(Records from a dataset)
==============================

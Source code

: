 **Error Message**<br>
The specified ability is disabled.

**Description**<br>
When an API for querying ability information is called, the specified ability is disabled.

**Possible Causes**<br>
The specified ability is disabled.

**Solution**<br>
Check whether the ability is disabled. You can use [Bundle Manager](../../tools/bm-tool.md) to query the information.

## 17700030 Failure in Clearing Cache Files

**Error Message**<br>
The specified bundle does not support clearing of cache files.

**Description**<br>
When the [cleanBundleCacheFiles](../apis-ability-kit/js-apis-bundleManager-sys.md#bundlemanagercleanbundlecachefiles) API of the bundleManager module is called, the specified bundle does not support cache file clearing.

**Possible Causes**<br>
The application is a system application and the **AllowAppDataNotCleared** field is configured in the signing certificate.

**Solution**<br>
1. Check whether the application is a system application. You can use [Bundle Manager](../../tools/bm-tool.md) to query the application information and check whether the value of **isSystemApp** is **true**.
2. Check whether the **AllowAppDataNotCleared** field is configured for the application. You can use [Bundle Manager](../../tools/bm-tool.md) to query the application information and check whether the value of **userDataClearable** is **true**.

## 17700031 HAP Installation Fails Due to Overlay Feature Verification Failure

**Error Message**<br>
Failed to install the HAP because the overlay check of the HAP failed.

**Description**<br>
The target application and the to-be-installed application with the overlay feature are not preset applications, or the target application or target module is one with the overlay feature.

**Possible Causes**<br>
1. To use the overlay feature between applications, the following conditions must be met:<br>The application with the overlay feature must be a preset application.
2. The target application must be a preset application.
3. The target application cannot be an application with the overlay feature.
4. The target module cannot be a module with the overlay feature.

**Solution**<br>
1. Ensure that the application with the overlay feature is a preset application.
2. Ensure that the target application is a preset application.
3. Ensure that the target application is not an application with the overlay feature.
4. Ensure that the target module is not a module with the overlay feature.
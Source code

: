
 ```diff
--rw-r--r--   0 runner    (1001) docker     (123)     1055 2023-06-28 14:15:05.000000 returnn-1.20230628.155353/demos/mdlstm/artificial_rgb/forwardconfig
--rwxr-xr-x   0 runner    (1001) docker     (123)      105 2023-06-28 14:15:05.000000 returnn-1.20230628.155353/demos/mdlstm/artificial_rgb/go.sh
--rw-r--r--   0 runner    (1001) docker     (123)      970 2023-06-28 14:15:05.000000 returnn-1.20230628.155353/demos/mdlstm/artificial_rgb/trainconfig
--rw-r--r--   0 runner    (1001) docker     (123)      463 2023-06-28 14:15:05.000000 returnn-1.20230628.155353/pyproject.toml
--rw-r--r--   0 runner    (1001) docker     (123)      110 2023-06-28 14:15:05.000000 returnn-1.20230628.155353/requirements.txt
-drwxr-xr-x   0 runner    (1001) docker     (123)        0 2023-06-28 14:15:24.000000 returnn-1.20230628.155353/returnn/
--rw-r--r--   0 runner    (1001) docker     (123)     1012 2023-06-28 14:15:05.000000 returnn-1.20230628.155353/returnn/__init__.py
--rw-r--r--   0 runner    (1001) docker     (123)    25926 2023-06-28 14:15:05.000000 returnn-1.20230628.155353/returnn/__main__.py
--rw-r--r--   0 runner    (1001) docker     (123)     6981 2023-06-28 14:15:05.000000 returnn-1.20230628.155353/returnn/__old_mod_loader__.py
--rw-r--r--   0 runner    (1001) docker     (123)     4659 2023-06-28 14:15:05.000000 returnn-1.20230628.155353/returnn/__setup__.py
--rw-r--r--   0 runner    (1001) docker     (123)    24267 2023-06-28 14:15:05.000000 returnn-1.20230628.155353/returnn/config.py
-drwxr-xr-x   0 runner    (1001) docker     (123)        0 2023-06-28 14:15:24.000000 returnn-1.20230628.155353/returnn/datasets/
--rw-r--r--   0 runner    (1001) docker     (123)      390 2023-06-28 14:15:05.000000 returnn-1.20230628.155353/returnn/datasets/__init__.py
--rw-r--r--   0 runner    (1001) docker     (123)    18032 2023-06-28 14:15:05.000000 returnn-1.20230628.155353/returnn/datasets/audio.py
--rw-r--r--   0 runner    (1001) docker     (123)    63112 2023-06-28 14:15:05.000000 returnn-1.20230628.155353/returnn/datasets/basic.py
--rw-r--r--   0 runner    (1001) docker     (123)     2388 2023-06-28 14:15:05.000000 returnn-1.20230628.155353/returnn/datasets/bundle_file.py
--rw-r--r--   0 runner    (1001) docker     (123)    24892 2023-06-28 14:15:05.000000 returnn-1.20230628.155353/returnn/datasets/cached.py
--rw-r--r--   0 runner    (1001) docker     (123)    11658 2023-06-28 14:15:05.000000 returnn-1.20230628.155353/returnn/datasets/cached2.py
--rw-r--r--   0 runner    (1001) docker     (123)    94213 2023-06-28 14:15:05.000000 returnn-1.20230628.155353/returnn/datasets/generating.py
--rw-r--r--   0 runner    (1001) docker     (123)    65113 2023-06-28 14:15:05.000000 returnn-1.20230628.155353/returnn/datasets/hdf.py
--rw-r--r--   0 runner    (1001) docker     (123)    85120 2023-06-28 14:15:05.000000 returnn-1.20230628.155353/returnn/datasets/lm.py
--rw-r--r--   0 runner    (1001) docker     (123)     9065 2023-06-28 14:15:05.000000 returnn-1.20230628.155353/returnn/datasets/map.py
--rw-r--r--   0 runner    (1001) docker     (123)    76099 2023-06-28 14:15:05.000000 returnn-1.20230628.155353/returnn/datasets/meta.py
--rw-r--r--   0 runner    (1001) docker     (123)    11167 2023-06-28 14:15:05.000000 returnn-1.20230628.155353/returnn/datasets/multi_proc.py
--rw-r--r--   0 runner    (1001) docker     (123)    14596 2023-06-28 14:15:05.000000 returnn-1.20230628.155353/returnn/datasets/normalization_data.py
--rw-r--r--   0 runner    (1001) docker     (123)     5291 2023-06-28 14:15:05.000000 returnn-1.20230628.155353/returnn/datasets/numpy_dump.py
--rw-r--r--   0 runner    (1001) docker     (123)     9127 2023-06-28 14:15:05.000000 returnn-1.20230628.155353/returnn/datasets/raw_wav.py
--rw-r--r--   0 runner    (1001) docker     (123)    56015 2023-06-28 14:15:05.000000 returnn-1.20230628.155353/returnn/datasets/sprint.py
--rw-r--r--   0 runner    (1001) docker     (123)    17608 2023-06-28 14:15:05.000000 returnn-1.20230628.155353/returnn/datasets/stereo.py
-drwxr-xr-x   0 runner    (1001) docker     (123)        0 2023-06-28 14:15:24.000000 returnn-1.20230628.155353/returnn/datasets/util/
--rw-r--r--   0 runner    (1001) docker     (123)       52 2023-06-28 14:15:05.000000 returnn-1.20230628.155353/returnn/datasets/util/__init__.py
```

==============================

Each line above that contains the word "util" should be returned.

● **EXERCISE ANSWER**:
-drwxr-xr-x   0 runner    (1001) docker     (123)        0 2023-06-28 14:15:24.000000 returnn-1.20230628.155353/returnn/datasets/util/
--rw-r--r--   0 runner    (1001) docker     (123)       52 2023-06-28 14:15:05.000000 returnn-1.20230628.155353/returnn/datasets/util/__init__.py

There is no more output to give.